M. Hoskin : Pendant trois ans, nous avons travaillé à l’élaboration de la stratégie sur l’hydrogène du Canada, et nous nous sommes engagés auprès des communautés et des entreprises autochtones tout au long de ces trois années. Elles ont participé à la discussion dès le premier jour et elles continuent de le faire à mesure que nous avançons dans la mise en œuvre de ce projet. Comme je l’ai mentionné, nous disposons d’un groupe de travail autochtone composé de représentants des gouvernements fédéral, provinciaux, territoriaux et autochtones, ainsi que d’entreprises et de communautés autochtones. Nous collaborons également avec les organisations autochtones nationales.
De plus, comme je l’ai mentionné au début de mon allocution d’ouverture, le Fonds pour les combustibles propres comporte un volet doté de 250 millions de dollars visant à soutenir les projets menés par des Autochtones, y compris les projets liés à l’hydrogène, de sorte qu’ils font absolument partie de la discussion. Des séances de mobilisation des titulaires de droits ont été organisées afin d’éclairer la conception de ce volet autochtone, et nous continuons à collaborer autant que possible avec les entreprises et les collectivités autochtones et celles de tout le Canada.
[Français]
Le sénateur Gignac : Bonjour aux témoins, et merci d’être ici. Je comprends que vous êtes en discussion avec les provinces et les entreprises. Êtes-vous, à l’occasion, en discussion également avec les grosses caisses de retraite? Il s’agit quand même de l’équivalent de 1,5 fois le PIB du Canada. Je pense ici à Investissements RPC, qui a un chiffre d’un demi-milliard au Canada. Cette caisse investit à travers le monde et est engagée dans des partenariats, surtout en Europe, portant sur différentes technologies liées à l’hydrogène.

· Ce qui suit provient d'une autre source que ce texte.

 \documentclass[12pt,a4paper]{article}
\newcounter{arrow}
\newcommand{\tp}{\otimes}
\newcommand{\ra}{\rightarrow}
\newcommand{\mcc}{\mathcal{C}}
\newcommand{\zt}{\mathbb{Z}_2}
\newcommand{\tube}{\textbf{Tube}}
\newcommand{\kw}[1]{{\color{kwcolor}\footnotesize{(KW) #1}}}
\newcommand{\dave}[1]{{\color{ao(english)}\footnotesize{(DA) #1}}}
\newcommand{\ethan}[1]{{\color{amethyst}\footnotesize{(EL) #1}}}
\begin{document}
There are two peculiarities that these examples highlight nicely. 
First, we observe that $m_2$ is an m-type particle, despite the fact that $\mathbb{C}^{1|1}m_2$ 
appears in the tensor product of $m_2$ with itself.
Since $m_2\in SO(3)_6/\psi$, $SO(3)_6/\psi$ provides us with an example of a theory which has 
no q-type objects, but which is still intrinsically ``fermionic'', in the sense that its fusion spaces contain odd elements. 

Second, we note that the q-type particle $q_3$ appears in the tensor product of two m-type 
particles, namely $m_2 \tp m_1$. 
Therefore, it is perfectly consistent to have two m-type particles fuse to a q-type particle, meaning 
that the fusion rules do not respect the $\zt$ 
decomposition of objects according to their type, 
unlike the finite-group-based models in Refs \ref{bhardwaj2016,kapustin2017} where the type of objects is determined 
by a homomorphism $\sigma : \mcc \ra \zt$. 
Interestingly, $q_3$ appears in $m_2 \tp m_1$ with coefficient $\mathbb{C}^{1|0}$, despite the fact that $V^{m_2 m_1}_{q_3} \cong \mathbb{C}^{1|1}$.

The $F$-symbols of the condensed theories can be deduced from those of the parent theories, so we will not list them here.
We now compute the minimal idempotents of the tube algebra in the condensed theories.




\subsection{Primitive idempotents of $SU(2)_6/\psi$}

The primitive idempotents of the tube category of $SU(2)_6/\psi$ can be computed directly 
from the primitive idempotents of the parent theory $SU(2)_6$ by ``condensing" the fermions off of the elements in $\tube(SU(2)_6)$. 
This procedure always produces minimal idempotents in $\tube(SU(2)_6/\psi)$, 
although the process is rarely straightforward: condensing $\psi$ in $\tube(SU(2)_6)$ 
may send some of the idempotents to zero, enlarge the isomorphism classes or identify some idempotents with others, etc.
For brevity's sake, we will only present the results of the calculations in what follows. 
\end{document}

Est-ce qu’à un moment donné, il y a une petite table de concertation pour réfléchir à ce qu’on pourrait faire au Canada pour passer de la première vitesse à la seconde vitesse? Merci.
[Traduction]
M. Hoskin : J’aurais aimé que M. Labelle réponde à cette question.
Oui, tout à fait, elles y participent. Les banques et les fonds de pension participent effectivement à la discussion. D’ailleurs, certaines des séances de mobilisation que nous avons tenues — encore une fois, il n’y a pas que Ressources naturelles Canada qui s’occupe de l’hydrogène. Nous travaillons avec des intervenants de tout le pays. L’Accélérateur de transition, dont je sais que vous avez parlé la semaine dernière, a organisé un certain nombre de séances de discussion avec la communauté financière, et nous y avons participé, en leur fournissant des renseignements sur les possibilités pour le Canada. Mais aussi au niveau international, j’ai mentionné l’initiative ministérielle sur l’hydrogène sur l’énergie propre. L’un des principaux axes de travail de cette initiative est le financement durable. Elle comprend une discussion mondiale sur la façon de garantir les investissements nécessaires. Les investissements du secteur privé fournissent ce signal et l’industrie financière y participe.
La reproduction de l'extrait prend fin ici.